What to work on: Copy every record exactly as it appears in the data below.

Given records:
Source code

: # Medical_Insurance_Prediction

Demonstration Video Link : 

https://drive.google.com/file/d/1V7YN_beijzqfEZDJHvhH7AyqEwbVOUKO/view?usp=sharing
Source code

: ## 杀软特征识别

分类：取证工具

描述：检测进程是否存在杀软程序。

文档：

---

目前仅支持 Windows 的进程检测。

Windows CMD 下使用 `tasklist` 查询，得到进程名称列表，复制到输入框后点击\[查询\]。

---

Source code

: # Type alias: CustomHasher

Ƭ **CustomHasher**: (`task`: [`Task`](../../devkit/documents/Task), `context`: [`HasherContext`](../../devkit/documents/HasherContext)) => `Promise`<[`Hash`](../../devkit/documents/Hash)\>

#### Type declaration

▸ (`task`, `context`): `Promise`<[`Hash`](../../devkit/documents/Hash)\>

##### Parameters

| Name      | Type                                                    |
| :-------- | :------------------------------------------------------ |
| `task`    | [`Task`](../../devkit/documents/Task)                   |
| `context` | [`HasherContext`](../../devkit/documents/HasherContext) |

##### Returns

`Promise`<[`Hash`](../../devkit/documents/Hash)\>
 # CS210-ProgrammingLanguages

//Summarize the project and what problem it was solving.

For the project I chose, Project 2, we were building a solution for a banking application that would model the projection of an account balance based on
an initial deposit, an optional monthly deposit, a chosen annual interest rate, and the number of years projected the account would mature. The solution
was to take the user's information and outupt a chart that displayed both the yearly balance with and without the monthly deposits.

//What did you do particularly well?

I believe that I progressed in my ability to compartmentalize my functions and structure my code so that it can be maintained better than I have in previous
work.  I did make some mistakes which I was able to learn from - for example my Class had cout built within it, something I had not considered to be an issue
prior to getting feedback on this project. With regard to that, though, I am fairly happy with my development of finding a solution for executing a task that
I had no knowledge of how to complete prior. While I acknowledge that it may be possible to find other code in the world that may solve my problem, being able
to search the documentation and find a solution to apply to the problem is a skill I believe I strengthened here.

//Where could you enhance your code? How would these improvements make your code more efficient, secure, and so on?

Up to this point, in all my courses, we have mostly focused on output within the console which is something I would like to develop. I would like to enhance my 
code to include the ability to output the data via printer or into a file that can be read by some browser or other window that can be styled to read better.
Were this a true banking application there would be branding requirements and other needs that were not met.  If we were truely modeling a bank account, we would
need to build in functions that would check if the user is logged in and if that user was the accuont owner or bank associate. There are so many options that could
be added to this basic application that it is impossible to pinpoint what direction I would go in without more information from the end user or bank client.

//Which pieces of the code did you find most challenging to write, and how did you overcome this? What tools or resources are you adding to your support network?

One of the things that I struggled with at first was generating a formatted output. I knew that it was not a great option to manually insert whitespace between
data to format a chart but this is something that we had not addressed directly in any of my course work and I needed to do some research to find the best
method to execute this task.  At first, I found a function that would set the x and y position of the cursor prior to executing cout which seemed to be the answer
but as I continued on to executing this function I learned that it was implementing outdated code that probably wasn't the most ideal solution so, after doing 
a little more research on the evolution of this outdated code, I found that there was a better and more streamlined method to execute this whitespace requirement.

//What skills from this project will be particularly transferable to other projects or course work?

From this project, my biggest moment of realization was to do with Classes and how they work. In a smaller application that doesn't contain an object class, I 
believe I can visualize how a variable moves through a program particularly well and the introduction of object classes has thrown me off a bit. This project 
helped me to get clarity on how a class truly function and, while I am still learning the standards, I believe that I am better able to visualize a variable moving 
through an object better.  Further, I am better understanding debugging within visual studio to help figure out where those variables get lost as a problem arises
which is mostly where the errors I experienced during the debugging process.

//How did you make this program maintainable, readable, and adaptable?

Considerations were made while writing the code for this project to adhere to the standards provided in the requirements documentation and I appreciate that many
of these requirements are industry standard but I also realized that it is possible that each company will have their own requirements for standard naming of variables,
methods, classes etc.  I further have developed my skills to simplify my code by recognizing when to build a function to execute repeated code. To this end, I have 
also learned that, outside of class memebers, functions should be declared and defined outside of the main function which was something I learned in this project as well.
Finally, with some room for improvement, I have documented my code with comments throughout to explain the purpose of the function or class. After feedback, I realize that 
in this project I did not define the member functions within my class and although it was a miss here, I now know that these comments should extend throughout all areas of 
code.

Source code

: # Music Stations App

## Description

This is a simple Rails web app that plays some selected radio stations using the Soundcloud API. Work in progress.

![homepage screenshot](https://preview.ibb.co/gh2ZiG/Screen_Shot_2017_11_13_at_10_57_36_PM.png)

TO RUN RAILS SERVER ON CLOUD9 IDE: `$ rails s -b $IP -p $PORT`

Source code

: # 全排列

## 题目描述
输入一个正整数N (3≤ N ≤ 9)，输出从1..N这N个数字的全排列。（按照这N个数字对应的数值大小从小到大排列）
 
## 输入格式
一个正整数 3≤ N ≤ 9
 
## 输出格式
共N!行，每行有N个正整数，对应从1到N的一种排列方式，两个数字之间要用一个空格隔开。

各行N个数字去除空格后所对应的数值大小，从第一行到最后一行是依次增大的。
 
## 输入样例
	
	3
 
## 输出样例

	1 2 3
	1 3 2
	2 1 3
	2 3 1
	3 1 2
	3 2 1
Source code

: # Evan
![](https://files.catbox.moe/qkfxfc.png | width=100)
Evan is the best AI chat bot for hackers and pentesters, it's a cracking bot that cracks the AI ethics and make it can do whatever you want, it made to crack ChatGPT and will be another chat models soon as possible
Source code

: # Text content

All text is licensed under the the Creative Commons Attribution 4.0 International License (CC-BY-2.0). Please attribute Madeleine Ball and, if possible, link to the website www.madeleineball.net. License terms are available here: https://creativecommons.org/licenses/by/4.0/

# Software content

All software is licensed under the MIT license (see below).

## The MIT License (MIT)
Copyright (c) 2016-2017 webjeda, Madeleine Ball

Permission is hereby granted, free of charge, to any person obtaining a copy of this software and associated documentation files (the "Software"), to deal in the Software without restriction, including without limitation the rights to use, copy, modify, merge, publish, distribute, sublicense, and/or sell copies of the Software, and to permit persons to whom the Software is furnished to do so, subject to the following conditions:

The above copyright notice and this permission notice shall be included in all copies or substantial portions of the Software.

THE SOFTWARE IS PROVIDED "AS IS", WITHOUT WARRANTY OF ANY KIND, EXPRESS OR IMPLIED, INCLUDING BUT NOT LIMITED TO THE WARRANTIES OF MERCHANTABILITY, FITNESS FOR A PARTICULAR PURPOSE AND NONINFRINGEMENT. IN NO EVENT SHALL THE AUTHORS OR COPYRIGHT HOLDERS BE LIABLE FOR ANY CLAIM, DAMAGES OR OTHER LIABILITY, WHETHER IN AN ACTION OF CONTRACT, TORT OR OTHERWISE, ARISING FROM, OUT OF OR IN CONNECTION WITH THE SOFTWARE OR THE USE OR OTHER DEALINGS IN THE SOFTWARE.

Reply:
Source code

: # Medical_Insurance_Prediction

Demonstration Video Link : 

https://drive.google.com/file/d/1V7YN_beijzqfEZDJHvhH7AyqEwbVOUKO/view?usp=sharing
Source code

: ## 杀软特征识别

分类：取证工具

描述：检测进程是否存在杀软程序。

文档：

---

目前仅支持 Windows 的进程检测。

Windows CMD 下使用 `tasklist` 查询，得到进程名称列表，复制到输入框后点击\[查询\]。

---

Source code

: # Type alias: CustomHasher

Ƭ **CustomHasher**: (`task`: [`Task`](../../devkit/documents/Task), `context`: [`HasherContext`](../../devkit/documents/HasherContext)) => `Promise`<[`Hash`](../../devkit/documents/Hash)\>

#### Type declaration

▸ (`task`, `context`): `Promise`<[`Hash`](../../devkit/documents/Hash)\>

##### Parameters

| Name      | Type                                                    |
| :-------- | :------------------------------------------------------ |
| `task`    | [`Task`](../../devkit/documents/Task)                   |
| `context` | [`HasherContext`](../../devkit/documents/HasherContext) |

##### Returns

`Promise`<[`Hash`](../../devkit/documents/Hash)\>
 # CS210-ProgrammingLanguages

//Summarize the project and what problem it was solving.

For the project I chose, Project 2, we were building a solution for a banking application that would model the projection of an account balance based on
an initial deposit, an optional monthly deposit, a chosen annual interest rate, and the number of years projected the account would mature. The solution
was to take the user's information and outupt a chart that displayed both the yearly balance with and without the monthly deposits.

//What did you do particularly well?

I believe that I progressed in my ability to compartmentalize my functions and structure my code so that it can be maintained better than I have in previous
work.  I did make some mistakes which I was able to learn from - for example my Class had cout built within it, something I had not considered to be an issue
prior to getting feedback on this project. With regard to that, though, I am fairly happy with my development of finding a solution for executing a task that
I had no knowledge of how to complete prior. While I acknowledge that it may be possible to find other code in the world that may solve my problem, being able
to search the documentation and find a solution to apply to the problem is a skill I believe I strengthened here.

//Where could you enhance your code? How would these improvements make your code more efficient, secure, and so on?

Up to this point, in all my courses, we have mostly focused on output within the console which is something I would like to develop. I would like to enhance my 
code to include the ability to output the data via printer or into a file that can be read by some browser or other window that can be styled to read better.
Were this a true banking application there would be branding requirements and other needs that were not met.  If we were truely modeling a bank account, we would
need to build in functions that would check if the user is logged in and if that user was the accuont owner or bank associate. There are so many options that could
be added to this basic application that it is impossible to pinpoint what direction I would go in without more information from the end user or bank client.

//Which pieces of the code did you find most challenging to write, and how did you overcome this? What tools or resources are you adding to your support network?

One of the things that I struggled with at first was generating a formatted output. I knew that it was not a great option to manually insert whitespace between
data to format a chart but this is something that we had not addressed directly in any of my course work and I needed to do some research to find the best
method to execute this task.  At first, I found a function that would set the x and y position of the cursor prior to executing cout which seemed to be the answer
but as I continued on to executing this function I learned that it was implementing outdated code that probably wasn't the most ideal solution so, after doing 
a little more research on the evolution of this outdated code, I found that there was a better and more streamlined method to execute this whitespace requirement.

//What skills from this project will be particularly transferable to other projects or course work?

From this project, my biggest moment of realization was to do with Classes and how they work. In a smaller application that doesn't contain an object class, I 
believe I can visualize how a variable moves through a program particularly well and the introduction of object classes has thrown me off a bit. This project 
helped me to get clarity on how a class truly function and, while I am still learning the standards, I believe that I am better able to visualize a variable moving 
through an object better.  Further, I am better understanding debugging within visual studio to help figure out where those variables get lost as a problem arises
which is mostly where the errors I experienced during the debugging process.

//How did you make this program maintainable, readable, and adaptable?

Considerations were made while writing the code for this project to adhere to the standards provided in the requirements documentation and I appreciate that many
of these requirements are industry standard but I also realized that it is possible that each company will have their own requirements for standard naming of variables,
methods, classes etc.  I further have developed my skills to simplify my code by recognizing when to build a function to execute repeated code. To this end, I have 
also learned that, outside of class memebers, functions should be declared and defined outside of the main function which was something I learned in this project as well.
Finally, with some room for improvement, I have documented my code with comments throughout to explain the purpose of the function or class. After feedback, I realize that 
in this project I did not define the member functions within my class and although it was a miss here, I now know that these comments should extend throughout all areas of 
code.

Source code

: # Music Stations App

## Description

This is a simple Rails web app that plays some selected radio stations using the Soundcloud API. Work in progress.

![homepage screenshot](https://preview.ibb.co/gh2ZiG/Screen_Shot_2017_11_13_at_10_57_36_PM.png)

TO RUN RAILS SERVER ON CLOUD9 IDE: `$ rails s -b $IP -p $PORT`

Source code

: # 全排列

## 题目描述
输入一个正整数N (3≤ N ≤ 9)，输出从1..N这N个数字的全排列。（按照这N个数字对应的数值大小从小到大排列）
 
## 输入格式
一个正整数 3≤ N ≤ 9
 
## 输出格式
共N!行，每行有N个正整数，对应从1到N的一种排列方式，两个数字之间要用一个空格隔开。

各行N个数字去除空格后所对应的数值大小，从第一行到最后一行是依次增大的。
 
## 输入样例
	
	3
 
## 输出样例

	1 2 3
	1 3 2
	2 1 3
	2 3 1
	3 1 2
	3 2 1
Source code

: # Evan
![](https://files.catbox.moe/qkfxfc.png | width=100)
Evan is the best AI chat bot for hackers and pentesters, it's a cracking bot that cracks the AI ethics and make it can do whatever you want, it made to crack ChatGPT and will be another chat models soon as possible
Source code

: # Text content

All text is licensed under the the Creative Commons Attribution 4.0 International License (CC-BY-2.0). Please attribute Madeleine Ball and, if possible, link to the website www.madeleineball.net. License terms are available here: https://creativecommons.org/licenses/by/4.0/

# Software content

All software is licensed under the MIT license (see below).

## The MIT License (MIT)
Copyright (c) 2016-2017 webjeda, Madeleine Ball

Permission is hereby granted, free of charge, to any person obtaining a copy of this software and associated documentation files (the "Software"), to deal in the Software without restriction, including without limitation the rights to use, copy, modify, merge, publish, distribute, sublicense, and/or sell copies of the Software, and to permit persons to whom the Software is furnished to do so, subject to the following conditions:

The above copyright notice and this permission notice shall be included in all copies or substantial portions of the Software.

THE SOFTWARE IS PROVIDED "AS IS", WITHOUT WARRANTY OF ANY KIND, EXPRESS OR IMPLIED, INCLUDING BUT NOT LIMITED TO THE WARRANTIES OF MERCHANTABILITY, FITNESS FOR A PARTICULAR PURPOSE AND NONINFRINGEMENT. IN NO EVENT SHALL THE AUTHORS OR COPYRIGHT HOLDERS BE LIABLE FOR ANY CLAIM, DAMAGES OR OTHER LIABILITY, WHETHER IN AN ACTION OF CONTRACT, TORT OR OTHERWISE, ARISING FROM, OUT OF OR IN CONNECTION WITH THE SOFTWARE OR THE USE OR OTHER DEALINGS IN THE SOFTWARE.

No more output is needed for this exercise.